- Problem: Return, exactly and in full, the lines of the records below starting at the one with "if applicable |" and ending at the one with "## LoyaltyRewards Table", and no other lines.

-----

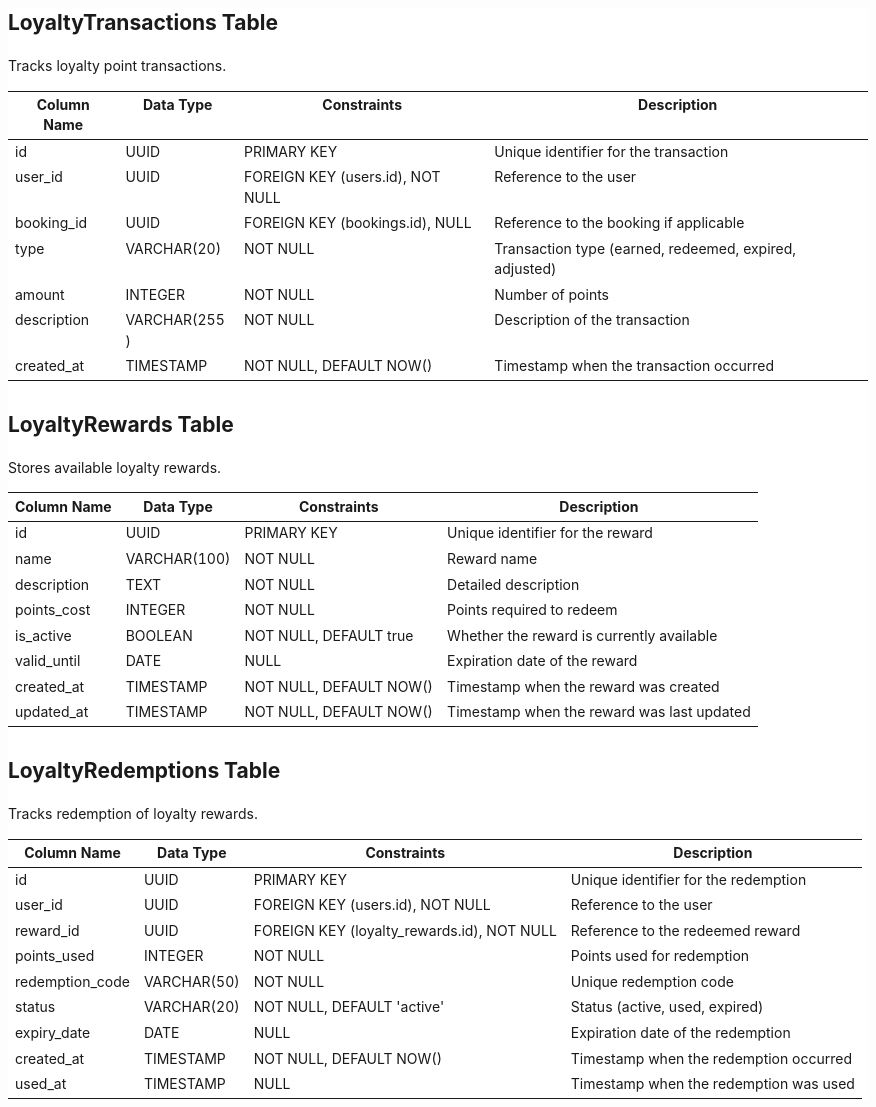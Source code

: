 ## LoyaltyTransactions Table

Tracks loyalty point transactions.

| Column Name | Data Type | Constraints | Description |
|-------------|-----------|-------------|-------------|
| id | UUID | PRIMARY KEY | Unique identifier for the transaction |
| user_id | UUID | FOREIGN KEY (users.id), NOT NULL | Reference to the user |
| booking_id | UUID | FOREIGN KEY (bookings.id), NULL | Reference to the booking if applicable |
| type | VARCHAR(20) | NOT NULL | Transaction type (earned, redeemed, expired, adjusted) |
| amount | INTEGER | NOT NULL | Number of points |
| description | VARCHAR(255) | NOT NULL | Description of the transaction |
| created_at | TIMESTAMP | NOT NULL, DEFAULT NOW() | Timestamp when the transaction occurred |

## LoyaltyRewards Table

Stores available loyalty rewards.

| Column Name | Data Type | Constraints | Description |
|-------------|-----------|-------------|-------------|
| id | UUID | PRIMARY KEY | Unique identifier for the reward |
| name | VARCHAR(100) | NOT NULL | Reward name |
| description | TEXT | NOT NULL | Detailed description |
| points_cost | INTEGER | NOT NULL | Points required to redeem |
| is_active | BOOLEAN | NOT NULL, DEFAULT true | Whether the reward is currently available |
| valid_until | DATE | NULL | Expiration date of the reward |
| created_at | TIMESTAMP | NOT NULL, DEFAULT NOW() | Timestamp when the reward was created |
| updated_at | TIMESTAMP | NOT NULL, DEFAULT NOW() | Timestamp when the reward was last updated |

## LoyaltyRedemptions Table

Tracks redemption of loyalty rewards.

| Column Name | Data Type | Constraints | Description |
|-------------|-----------|-------------|-------------|
| id | UUID | PRIMARY KEY | Unique identifier for the redemption |
| user_id | UUID | FOREIGN KEY (users.id), NOT NULL | Reference to the user |
| reward_id | UUID | FOREIGN KEY (loyalty_rewards.id), NOT NULL | Reference to the redeemed reward |
| points_used | INTEGER | NOT NULL | Points used for redemption |
| redemption_code | VARCHAR(50) | NOT NULL | Unique redemption code |
| status | VARCHAR(20) | NOT NULL, DEFAULT 'active' | Status (active, used, expired) |
| expiry_date | DATE | NULL | Expiration date of the redemption |
| created_at | TIMESTAMP | NOT NULL, DEFAULT NOW() | Timestamp when the redemption occurred |
| used_at | TIMESTAMP | NULL | Timestamp when the redemption was used |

-----

- Your response:
| booking_id | UUID | FOREIGN KEY (bookings.id), NULL | Reference to the booking if applicable |
| type | VARCHAR(20) | NOT NULL | Transaction type (earned, redeemed, expired, adjusted) |
| amount | INTEGER | NOT NULL | Number of points |
| description | VARCHAR(255) | NOT NULL | Description of the transaction |
| created_at | TIMESTAMP | NOT NULL, DEFAULT NOW() | Timestamp when the transaction occurred |

## LoyaltyRewards Table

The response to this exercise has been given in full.